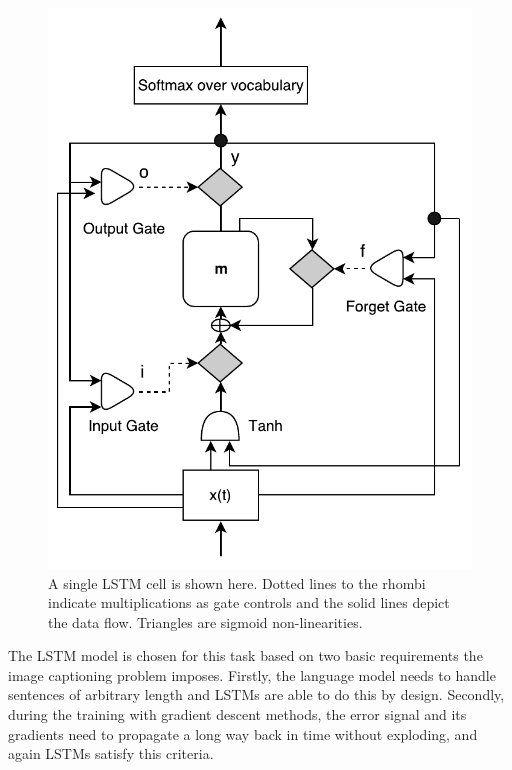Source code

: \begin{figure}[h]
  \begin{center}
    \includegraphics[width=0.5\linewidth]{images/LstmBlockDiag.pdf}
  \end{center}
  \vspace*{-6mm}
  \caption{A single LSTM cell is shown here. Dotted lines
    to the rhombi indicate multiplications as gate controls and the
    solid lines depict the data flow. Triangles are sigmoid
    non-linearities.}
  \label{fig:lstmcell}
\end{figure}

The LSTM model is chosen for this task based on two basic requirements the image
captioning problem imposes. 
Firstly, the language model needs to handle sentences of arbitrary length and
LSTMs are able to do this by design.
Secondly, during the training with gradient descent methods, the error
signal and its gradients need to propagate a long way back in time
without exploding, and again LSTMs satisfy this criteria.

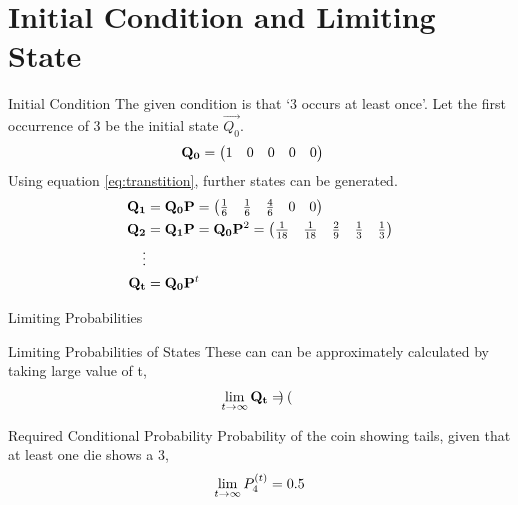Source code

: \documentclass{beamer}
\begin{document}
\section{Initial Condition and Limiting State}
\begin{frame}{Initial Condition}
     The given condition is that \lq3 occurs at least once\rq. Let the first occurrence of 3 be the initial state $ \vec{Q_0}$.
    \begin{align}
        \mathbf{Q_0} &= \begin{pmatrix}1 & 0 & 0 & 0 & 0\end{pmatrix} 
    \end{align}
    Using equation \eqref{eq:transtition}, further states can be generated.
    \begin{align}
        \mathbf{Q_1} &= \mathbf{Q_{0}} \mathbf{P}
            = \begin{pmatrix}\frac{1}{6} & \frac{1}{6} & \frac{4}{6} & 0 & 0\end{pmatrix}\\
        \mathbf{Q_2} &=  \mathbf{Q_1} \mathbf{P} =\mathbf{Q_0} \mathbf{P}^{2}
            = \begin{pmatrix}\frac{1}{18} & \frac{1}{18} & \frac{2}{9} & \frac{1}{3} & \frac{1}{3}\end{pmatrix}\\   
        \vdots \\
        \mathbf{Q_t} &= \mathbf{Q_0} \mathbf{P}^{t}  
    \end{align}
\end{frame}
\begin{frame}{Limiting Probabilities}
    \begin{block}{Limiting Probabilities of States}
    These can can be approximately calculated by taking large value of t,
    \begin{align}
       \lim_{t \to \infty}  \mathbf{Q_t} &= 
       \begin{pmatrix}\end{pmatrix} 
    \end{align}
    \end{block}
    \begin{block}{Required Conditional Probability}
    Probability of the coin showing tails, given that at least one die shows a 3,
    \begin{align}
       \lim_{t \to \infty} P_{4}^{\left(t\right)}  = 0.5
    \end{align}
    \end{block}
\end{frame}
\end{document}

## Required action
Each entry must be retyped word for word, with every image omitted.

## Solved problem
Source code

: \begin{figure}[h]
  \begin{center}
    \includegraphics[width=0.5\linewidth]{images/LstmBlockDiag.pdf}
  \end{center}
  \vspace*{-6mm}
  \caption{A single LSTM cell is shown here. Dotted lines
    to the rhombi indicate multiplications as gate controls and the
    solid lines depict the data flow. Triangles are sigmoid
    non-linearities.}
  \label{fig:lstmcell}
\end{figure}

The LSTM model is chosen for this task based on two basic requirements the image
captioning problem imposes. 
Firstly, the language model needs to handle sentences of arbitrary length and
LSTMs are able to do this by design.
Secondly, during the training with gradient descent methods, the error
signal and its gradients need to propagate a long way back in time
without exploding, and again LSTMs satisfy this criteria.

Source code

: \documentclass{beamer}
\begin{document}
\section{Initial Condition and Limiting State}
\begin{frame}{Initial Condition}
     The given condition is that \lq3 occurs at least once\rq. Let the first occurrence of 3 be the initial state $ \vec{Q_0}$.
    \begin{align}
        \mathbf{Q_0} &= \begin{pmatrix}1 & 0 & 0 & 0 & 0\end{pmatrix} 
    \end{align}
    Using equation \eqref{eq:transtition}, further states can be generated.
    \begin{align}
        \mathbf{Q_1} &= \mathbf{Q_{0}} \mathbf{P}
            = \begin{pmatrix}\frac{1}{6} & \frac{1}{6} & \frac{4}{6} & 0 & 0\end{pmatrix}\\
        \mathbf{Q_2} &=  \mathbf{Q_1} \mathbf{P} =\mathbf{Q_0} \mathbf{P}^{2}
            = \begin{pmatrix}\frac{1}{18} & \frac{1}{18} & \frac{2}{9} & \frac{1}{3} & \frac{1}{3}\end{pmatrix}\\   
        \vdots \\
        \mathbf{Q_t} &= \mathbf{Q_0} \mathbf{P}^{t}  
    \end{align}
\end{frame}
\begin{frame}{Limiting Probabilities}
    \begin{block}{Limiting Probabilities of States}
    These can can be approximately calculated by taking large value of t,
    \begin{align}
       \lim_{t \to \infty}  \mathbf{Q_t} &= 
       \begin{pmatrix}\end{pmatrix} 
    \end{align}
    \end{block}
    \begin{block}{Required Conditional Probability}
    Probability of the coin showing tails, given that at least one die shows a 3,
    \begin{align}
       \lim_{t \to \infty} P_{4}^{\left(t\right)}  = 0.5
    \end{align}
    \end{block}
\end{frame}
\end{document}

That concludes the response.